The pass was technically thrown backward, so you don’t get a point for the reception while the play-by-play summary just flags it as a 20-yard run, but the thought that went into just one play was encouraging.
The Eagles own the fourth-lowest TD rate to running backs, and that removes Robinson from my DFS player pool, but in re-draft situations, I’m calling his number.
Noah Brown, WR
We knew that there was a rib injury to track with Noah Brown, but news emerged late last week that this situation turned into a lacerated kidney, a development that landed him on injured reserve.
Our search for a WR2 next to Terry McLaurin forges on – Brown is done for the regular season and that means he can safely be dropped in all redraft formats for any warm body.
Terry McLaurin, WR
Last week, Terry McLaurin became the first Washington receiver with a double-digit touchdown season since Gary Clark (1991), and he added a second score for good measure. That gives McLaurin three multi-score efforts this season — the first three such games by a Commanders receiver this millennium.
McLaurin has been even better than you want to give him credit for. I understand if looking at his career stats send regression chills down your spine, but I’d encourage you to fight that reflex. Sure, he has two more touchdown catches this season on 92 targets than he had on 252 over the two seasons prior, but all the math changed with a new coaching staff and rookie QB.
When the facts change, we change. That should be a life lesson, but, at the very least, something that you follow for fantasy.
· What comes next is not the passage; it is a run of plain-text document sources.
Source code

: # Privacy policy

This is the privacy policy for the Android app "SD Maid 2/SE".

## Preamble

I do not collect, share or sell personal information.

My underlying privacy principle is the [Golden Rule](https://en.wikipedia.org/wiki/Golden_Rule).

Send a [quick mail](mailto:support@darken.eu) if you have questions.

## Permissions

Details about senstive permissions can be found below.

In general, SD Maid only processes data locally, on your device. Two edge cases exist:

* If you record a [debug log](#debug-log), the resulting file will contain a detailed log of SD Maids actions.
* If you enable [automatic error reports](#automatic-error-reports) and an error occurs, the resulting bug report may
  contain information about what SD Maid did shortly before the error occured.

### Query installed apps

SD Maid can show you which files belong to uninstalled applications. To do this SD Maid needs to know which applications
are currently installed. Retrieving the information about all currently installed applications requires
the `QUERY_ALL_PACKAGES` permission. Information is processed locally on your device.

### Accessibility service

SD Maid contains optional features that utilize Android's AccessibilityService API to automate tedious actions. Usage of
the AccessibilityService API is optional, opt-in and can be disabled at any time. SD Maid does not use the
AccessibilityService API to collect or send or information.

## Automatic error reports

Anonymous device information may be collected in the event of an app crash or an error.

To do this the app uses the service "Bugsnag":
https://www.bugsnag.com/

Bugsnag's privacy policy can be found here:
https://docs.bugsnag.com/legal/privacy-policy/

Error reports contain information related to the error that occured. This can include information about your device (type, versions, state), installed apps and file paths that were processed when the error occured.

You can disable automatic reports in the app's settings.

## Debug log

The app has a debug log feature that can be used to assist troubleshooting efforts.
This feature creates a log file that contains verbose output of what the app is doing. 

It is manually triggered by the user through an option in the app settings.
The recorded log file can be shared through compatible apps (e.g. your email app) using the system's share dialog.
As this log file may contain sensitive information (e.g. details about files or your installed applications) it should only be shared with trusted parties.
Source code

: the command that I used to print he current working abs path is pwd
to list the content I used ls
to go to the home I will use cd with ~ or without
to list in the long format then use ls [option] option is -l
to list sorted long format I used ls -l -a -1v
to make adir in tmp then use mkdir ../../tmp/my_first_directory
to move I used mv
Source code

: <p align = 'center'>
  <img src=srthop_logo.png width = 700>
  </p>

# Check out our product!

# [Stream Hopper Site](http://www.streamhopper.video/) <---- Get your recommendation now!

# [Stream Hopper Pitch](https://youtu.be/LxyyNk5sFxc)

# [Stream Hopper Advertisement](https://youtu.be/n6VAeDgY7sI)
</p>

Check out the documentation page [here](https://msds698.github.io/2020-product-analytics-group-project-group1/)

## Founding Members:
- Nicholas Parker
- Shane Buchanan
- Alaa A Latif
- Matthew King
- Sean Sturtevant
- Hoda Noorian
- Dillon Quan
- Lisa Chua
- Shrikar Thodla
Tyreek Hill, Justin Jefferson, Davante Adams, Mike Evans, and Stefon Diggs. Those were the only players to join McLaurin on the list of players with 1,000 receiving yards in every season from 2020-23. Without any context, that’s an impressive list, but when you consider Washington’s team passing ranks over that stretch, McLaurin’s production feels like a minor miracle.
- 26th in touchdown rate
- 28th in yards per attempt
- 28th in passer rating
- 29th in yards per completion
You’re playing McLaurin this week. He’s earned the “matchup proof” tag at this point (miss me with the “he only earned two targets on 29 routes in the first meeting” narrative). Enjoy the ride now — McLaurin will be considerably more expensive this August than last.
Zach Ertz, TE
With Noah Brown and Austin Ekeler out, the Commanders will enter Week 16 with two active players that have over 300 receiving yards this season.
Think about that. Foster Moreau has 302 this season for the Saints – he’s been the TE3 in an offense that has struggled to pass the ball for the majority of this season.
Zach Ertz turned a 21.9% target share into six catches for 47 yards and a touchdown in the Week 11 meeting with these Eagles.
I’ll happily admit that there is a wide range of outcomes to consider (five games with over a dozen points and four games with under six this season) and that this matchup isn’t ideal (PHI: fourth-lowest opponent score rate). But with backup quarterbacks largely responsible for getting TEs in this range the ball (Jacksonville, Dallas, and maybe Kansas City), Ertz is as live an option as anyone outside of a clear-cut top-seven at the position.